- **TASK INPUT**

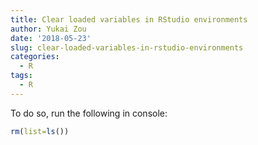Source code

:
 ```yaml
---
title: Clear loaded variables in RStudio environments
author: Yukai Zou
date: '2018-05-23'
slug: clear-loaded-variables-in-rstudio-environments
categories:
  - R
tags:
  - R
---
```


To do so, run the following in console:


```r
rm(list=ls())
```

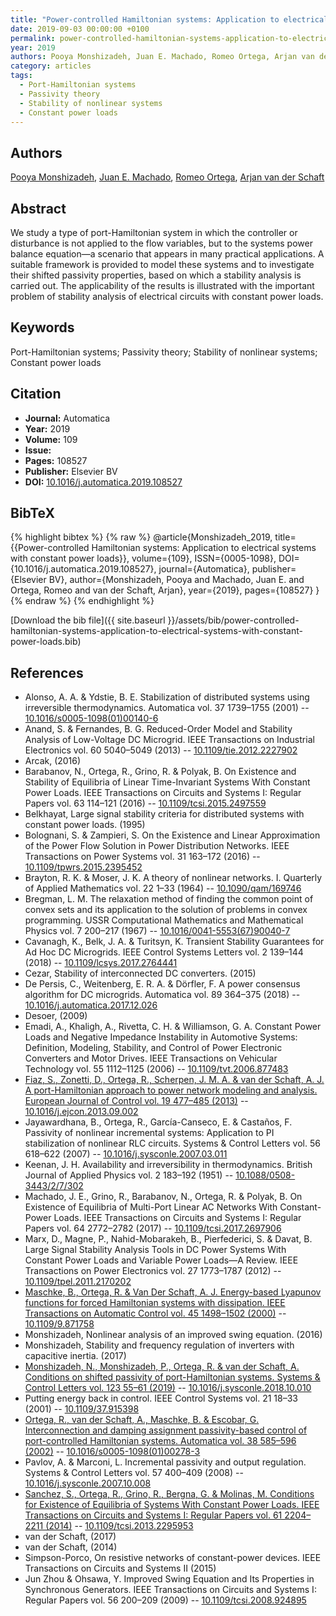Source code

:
 ```yaml
---
title: "Power-controlled Hamiltonian systems: Application to electrical systems with constant power loads"
date: 2019-09-03 00:00:00 +0100
permalink: power-controlled-hamiltonian-systems-application-to-electrical-systems-with-constant-power-loads
year: 2019
authors: Pooya Monshizadeh, Juan E. Machado, Romeo Ortega, Arjan van der Schaft
category: articles
tags:
  - Port-Hamiltonian systems
  - Passivity theory
  - Stability of nonlinear systems
  - Constant power loads
---
```

 
## Authors
[Pooya Monshizadeh](authors/pooya-monshizadeh), [Juan E. Machado](authors/juan-e-machado), [Romeo Ortega](authors/romeo-ortega), [Arjan van der Schaft](authors/arjan-van-der-schaft)
 
## Abstract
We study a type of port-Hamiltonian system in which the controller or disturbance is not applied to the flow variables, but to the systems power balance equation—a scenario that appears in many practical applications. A suitable framework is provided to model these systems and to investigate their shifted passivity properties, based on which a stability analysis is carried out. The applicability of the results is illustrated with the important problem of stability analysis of electrical circuits with constant power loads.
 
## Keywords
Port-Hamiltonian systems; Passivity theory; Stability of nonlinear systems; Constant power loads
 
## Citation
- **Journal:** Automatica
- **Year:** 2019
- **Volume:** 109
- **Issue:** 
- **Pages:** 108527
- **Publisher:** Elsevier BV
- **DOI:** [10.1016/j.automatica.2019.108527](https://doi.org/10.1016/j.automatica.2019.108527)
 
## BibTeX
{% highlight bibtex %}
{% raw %}
@article{Monshizadeh_2019,
  title={{Power-controlled Hamiltonian systems: Application to electrical systems with constant power loads}},
  volume={109},
  ISSN={0005-1098},
  DOI={10.1016/j.automatica.2019.108527},
  journal={Automatica},
  publisher={Elsevier BV},
  author={Monshizadeh, Pooya and Machado, Juan E. and Ortega, Romeo and van der Schaft, Arjan},
  year={2019},
  pages={108527}
}
{% endraw %}
{% endhighlight %}
 
[Download the bib file]({{ site.baseurl }}/assets/bib/power-controlled-hamiltonian-systems-application-to-electrical-systems-with-constant-power-loads.bib)
 
## References
- Alonso, A. A. & Ydstie, B. E. Stabilization of distributed systems using irreversible thermodynamics. Automatica vol. 37 1739–1755 (2001) -- [10.1016/s0005-1098(01)00140-6](https://doi.org/10.1016/s0005-1098(01)00140-6)
- Anand, S. & Fernandes, B. G. Reduced-Order Model and Stability Analysis of Low-Voltage DC Microgrid. IEEE Transactions on Industrial Electronics vol. 60 5040–5049 (2013) -- [10.1109/tie.2012.2227902](https://doi.org/10.1109/tie.2012.2227902)
- Arcak, (2016)
- Barabanov, N., Ortega, R., Grino, R. & Polyak, B. On Existence and Stability of Equilibria of Linear Time-Invariant Systems With Constant Power Loads. IEEE Transactions on Circuits and Systems I: Regular Papers vol. 63 114–121 (2016) -- [10.1109/tcsi.2015.2497559](https://doi.org/10.1109/tcsi.2015.2497559)
- Belkhayat, Large signal stability criteria for distributed systems with constant power loads. (1995)
- Bolognani, S. & Zampieri, S. On the Existence and Linear Approximation of the Power Flow Solution in Power Distribution Networks. IEEE Transactions on Power Systems vol. 31 163–172 (2016) -- [10.1109/tpwrs.2015.2395452](https://doi.org/10.1109/tpwrs.2015.2395452)
- Brayton, R. K. & Moser, J. K. A theory of nonlinear networks. I. Quarterly of Applied Mathematics vol. 22 1–33 (1964) -- [10.1090/qam/169746](https://doi.org/10.1090/qam/169746)
- Bregman, L. M. The relaxation method of finding the common point of convex sets and its application to the solution of problems in convex programming. USSR Computational Mathematics and Mathematical Physics vol. 7 200–217 (1967) -- [10.1016/0041-5553(67)90040-7](https://doi.org/10.1016/0041-5553(67)90040-7)
- Cavanagh, K., Belk, J. A. & Turitsyn, K. Transient Stability Guarantees for Ad Hoc DC Microgrids. IEEE Control Systems Letters vol. 2 139–144 (2018) -- [10.1109/lcsys.2017.2764441](https://doi.org/10.1109/lcsys.2017.2764441)
- Cezar, Stability of interconnected DC converters. (2015)
- De Persis, C., Weitenberg, E. R. A. & Dörfler, F. A power consensus algorithm for DC microgrids. Automatica vol. 89 364–375 (2018) -- [10.1016/j.automatica.2017.12.026](https://doi.org/10.1016/j.automatica.2017.12.026)
- Desoer, (2009)
- Emadi, A., Khaligh, A., Rivetta, C. H. & Williamson, G. A. Constant Power Loads and Negative Impedance Instability in Automotive Systems: Definition, Modeling, Stability, and Control of Power Electronic Converters and Motor Drives. IEEE Transactions on Vehicular Technology vol. 55 1112–1125 (2006) -- [10.1109/tvt.2006.877483](https://doi.org/10.1109/tvt.2006.877483)
- [Fiaz, S., Zonetti, D., Ortega, R., Scherpen, J. M. A. & van der Schaft, A. J. A port-Hamiltonian approach to power network modeling and analysis. European Journal of Control vol. 19 477–485 (2013)](a-port-hamiltonian-approach-to-power-network-modeling-and-analysis) -- [10.1016/j.ejcon.2013.09.002](https://doi.org/10.1016/j.ejcon.2013.09.002)
- Jayawardhana, B., Ortega, R., García-Canseco, E. & Castaños, F. Passivity of nonlinear incremental systems: Application to PI stabilization of nonlinear RLC circuits. Systems &amp; Control Letters vol. 56 618–622 (2007) -- [10.1016/j.sysconle.2007.03.011](https://doi.org/10.1016/j.sysconle.2007.03.011)
- Keenan, J. H. Availability and irreversibility in thermodynamics. British Journal of Applied Physics vol. 2 183–192 (1951) -- [10.1088/0508-3443/2/7/302](https://doi.org/10.1088/0508-3443/2/7/302)
- Machado, J. E., Grino, R., Barabanov, N., Ortega, R. & Polyak, B. On Existence of Equilibria of Multi-Port Linear AC Networks With Constant-Power Loads. IEEE Transactions on Circuits and Systems I: Regular Papers vol. 64 2772–2782 (2017) -- [10.1109/tcsi.2017.2697906](https://doi.org/10.1109/tcsi.2017.2697906)
- Marx, D., Magne, P., Nahid-Mobarakeh, B., Pierfederici, S. & Davat, B. Large Signal Stability Analysis Tools in DC Power Systems With Constant Power Loads and Variable Power Loads—A Review. IEEE Transactions on Power Electronics vol. 27 1773–1787 (2012) -- [10.1109/tpel.2011.2170202](https://doi.org/10.1109/tpel.2011.2170202)
- [Maschke, B., Ortega, R. & Van Der Schaft, A. J. Energy-based Lyapunov functions for forced Hamiltonian systems with dissipation. IEEE Transactions on Automatic Control vol. 45 1498–1502 (2000)](energy-based-lyapunov-functions-for-forced-hamiltonian-systems-with-dissipation) -- [10.1109/9.871758](https://doi.org/10.1109/9.871758)
- Monshizadeh, Nonlinear analysis of an improved swing equation. (2016)
- Monshizadeh, Stability and frequency regulation of inverters with capacitive inertia. (2017)
- [Monshizadeh, N., Monshizadeh, P., Ortega, R. & van der Schaft, A. Conditions on shifted passivity of port-Hamiltonian systems. Systems &amp; Control Letters vol. 123 55–61 (2019)](conditions-on-shifted-passivity-of-port-hamiltonian-systems) -- [10.1016/j.sysconle.2018.10.010](https://doi.org/10.1016/j.sysconle.2018.10.010)
- Putting energy back in control. IEEE Control Systems vol. 21 18–33 (2001) -- [10.1109/37.915398](https://doi.org/10.1109/37.915398)
- [Ortega, R., van der Schaft, A., Maschke, B. & Escobar, G. Interconnection and damping assignment passivity-based control of port-controlled Hamiltonian systems. Automatica vol. 38 585–596 (2002)](interconnection-and-damping-assignment-passivity-based-control-of-port-controlled-hamiltonian-systems) -- [10.1016/s0005-1098(01)00278-3](https://doi.org/10.1016/s0005-1098(01)00278-3)
- Pavlov, A. & Marconi, L. Incremental passivity and output regulation. Systems &amp; Control Letters vol. 57 400–409 (2008) -- [10.1016/j.sysconle.2007.10.008](https://doi.org/10.1016/j.sysconle.2007.10.008)
- [Sanchez, S., Ortega, R., Grino, R., Bergna, G. & Molinas, M. Conditions for Existence of Equilibria of Systems With Constant Power Loads. IEEE Transactions on Circuits and Systems I: Regular Papers vol. 61 2204–2211 (2014)](conditions-for-existence-of-equilibria-of-systems-with-constant-power-loads) -- [10.1109/tcsi.2013.2295953](https://doi.org/10.1109/tcsi.2013.2295953)
- van der Schaft, (2017)
- van der Schaft, (2014)
- Simpson-Porco, On resistive networks of constant-power devices. IEEE Transactions on Circuits and Systems II (2015)
- Jun Zhou & Ohsawa, Y. Improved Swing Equation and Its Properties in Synchronous Generators. IEEE Transactions on Circuits and Systems I: Regular Papers vol. 56 200–209 (2009) -- [10.1109/tcsi.2008.924895](https://doi.org/10.1109/tcsi.2008.924895)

- **TASK DIRECTIONS**
Could you state how many lines of the records contain "date"? Give the number and nothing else.

- **SOLUTION TO THE PROBLEM**
2